Ce n’est pas une série spectaculaire.
C’est une série qui installe un doute.
Un doute discret, presque silencieux, mais tenace :
celui qui te fait regarder différemment ce qui t’entoure.
Avec The Testaments, Margaret Atwood poursuit ce qu’elle fait de mieux : raconter des histoires qui n’inventent rien, mais qui révèlent tout.
Disponible sur Disney+, la série s’inscrit dans la continuité de The Handmaid’s Tale, avec la promesse de
nous montrer comment un monde bascule… sans que ceux qui y grandissent ne s’en rendent compte.
Une dystopie… qui n’en est presque pas une
Ce qui rend l’œuvre de Margaret Atwood si dérangeante, ce n’est pas seulement son imagination.
C’est sa méthode.
L’autrice l’a toujours répété :
elle n’invente rien.
Chaque élément de Gilead, que ce soit l'oppression des femmes, le contrôle des corps, ou la surveillance sociale, est inspiré de faits réels, survenus quelque part dans le monde, à une époque donnée.
Rien dans The Testaments n’a été imaginé sans avoir existé, d’une manière ou d’une autre.
Et c’est précisément ce qui fait basculer la série.
On ne regarde plus une fiction.
On reconnaît des fragments du réel.
Grandir dans un monde qui décide pour vous
Là où The Handmaid’s Tale nous montrait la résistance d’adultes, The Testaments change de perspective.
On y suit des jeunes filles qui n’ont connu que Gilead.
Et c’est là que tout devient vertigineux.
Parce que la question n’est plus :
Comment résister à un système ?
Mais plutôt :
Comment comprendre qu’il faut résister… quand on a grandi dedans ?
Un sujet profondément parental, au fond.
- Comment transmet-on l’esprit critique ?
- Comment apprendre à un enfant à questionner une norme… quand elle semble “normale” ?

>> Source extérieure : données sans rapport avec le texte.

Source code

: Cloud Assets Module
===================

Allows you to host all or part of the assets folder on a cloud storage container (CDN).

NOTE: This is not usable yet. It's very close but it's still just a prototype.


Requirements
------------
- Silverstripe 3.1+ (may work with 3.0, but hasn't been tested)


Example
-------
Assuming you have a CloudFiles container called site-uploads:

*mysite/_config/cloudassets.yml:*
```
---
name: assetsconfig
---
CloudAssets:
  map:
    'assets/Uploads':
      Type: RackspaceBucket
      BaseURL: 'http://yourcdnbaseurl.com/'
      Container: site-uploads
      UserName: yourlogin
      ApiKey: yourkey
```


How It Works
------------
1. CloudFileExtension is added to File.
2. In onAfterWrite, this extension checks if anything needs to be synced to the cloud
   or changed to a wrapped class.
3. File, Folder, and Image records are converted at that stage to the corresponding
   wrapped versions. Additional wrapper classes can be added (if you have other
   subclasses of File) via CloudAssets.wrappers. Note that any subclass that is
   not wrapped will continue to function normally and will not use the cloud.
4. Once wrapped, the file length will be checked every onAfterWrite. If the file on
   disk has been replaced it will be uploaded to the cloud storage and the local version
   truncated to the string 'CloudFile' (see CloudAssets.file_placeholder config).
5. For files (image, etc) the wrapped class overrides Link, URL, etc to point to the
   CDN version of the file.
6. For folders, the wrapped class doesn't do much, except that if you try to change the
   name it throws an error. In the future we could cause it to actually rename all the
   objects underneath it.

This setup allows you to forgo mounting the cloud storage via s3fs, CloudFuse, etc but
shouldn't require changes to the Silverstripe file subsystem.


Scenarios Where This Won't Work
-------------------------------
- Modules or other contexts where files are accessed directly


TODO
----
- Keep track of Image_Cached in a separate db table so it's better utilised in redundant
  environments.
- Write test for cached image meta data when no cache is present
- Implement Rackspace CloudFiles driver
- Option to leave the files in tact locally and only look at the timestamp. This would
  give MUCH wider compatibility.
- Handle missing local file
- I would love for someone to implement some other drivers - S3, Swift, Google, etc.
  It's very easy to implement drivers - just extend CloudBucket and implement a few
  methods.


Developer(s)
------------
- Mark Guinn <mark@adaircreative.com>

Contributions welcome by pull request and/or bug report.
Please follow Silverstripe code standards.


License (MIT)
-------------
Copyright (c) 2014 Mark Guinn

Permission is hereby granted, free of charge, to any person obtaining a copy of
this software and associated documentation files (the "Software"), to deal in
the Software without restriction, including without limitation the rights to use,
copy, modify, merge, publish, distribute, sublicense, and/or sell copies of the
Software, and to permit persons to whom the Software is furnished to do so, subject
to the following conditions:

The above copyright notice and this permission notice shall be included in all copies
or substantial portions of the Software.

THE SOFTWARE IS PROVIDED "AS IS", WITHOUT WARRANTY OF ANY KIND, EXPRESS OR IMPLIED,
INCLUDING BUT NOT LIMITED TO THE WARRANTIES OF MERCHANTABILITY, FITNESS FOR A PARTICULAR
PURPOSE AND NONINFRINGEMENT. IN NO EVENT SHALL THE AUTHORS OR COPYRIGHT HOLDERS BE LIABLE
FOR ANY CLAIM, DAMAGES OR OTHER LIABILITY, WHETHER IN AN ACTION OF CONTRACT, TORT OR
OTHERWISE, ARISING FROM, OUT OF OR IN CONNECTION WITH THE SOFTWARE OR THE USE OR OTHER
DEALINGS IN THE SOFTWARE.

- À quel moment naît le doute ?
Pourquoi cette série résonne autant aujourd’hui
Ce n’est pas une série “facile”.
Mais c’est une série nécessaire.
Parce qu’elle nous oblige à regarder en face des mécanismes que l’on préfère souvent ignorer :
- la banalisation progressive de certaines restrictions
- l’habitude qui remplace l’indignation
- la manière dont une génération peut s’adapter à l’inacceptable
Et surtout, elle pose une question silencieuse :
Et nous, qu’est-ce qu’on accepterait… si cela arrivait progressivement ?
Une recommandation MintyWendy : regarder, puis en parler
Ce n’est pas une série à consommer seule, dans un coin.
C’est une série à partager.
Avec son/sa partenaire.
Avec ses ados (selon leur âge).
Avec ses amis.
Parce qu’elle ouvre des discussions essentielles :
- sur la liberté
- sur le consentement
- sur la transmission
- sur le regard critique face au monde
Et côté parentalité : un miroir inattendu
Ce qui est frappant, c’est à quel point The Testaments rejoint des sujets très concrets du quotidien :
- apprendre à son enfant à penser par lui-même
- l’aider à développer son esprit critique
- lui montrer que “tout le monde le fait” n’est pas une vérité
Pourquoi regarder The Testaments
- Pour prolonger l’expérience The Handmaid’s Tale avec une nouvelle génération
- Pour découvrir une série intelligente, lente, mais puissante
- Pour nourrir une réflexion personnelle (et collective)
- Pour se rappeler que certaines fictions sont des avertissements
Ce qu’on retient
The Testaments, ce n’est pas seulement une suite.
C’est une transmission.
Celle d’un monde.
Celle d’une mémoire.
Et surtout, celle d’une vigilance.
Parce que chez Margaret Atwood, la dystopie n’est jamais là pour faire peur.
Elle est là pour nous dire :
“Regardez bien. Tout cela a déjà existé.”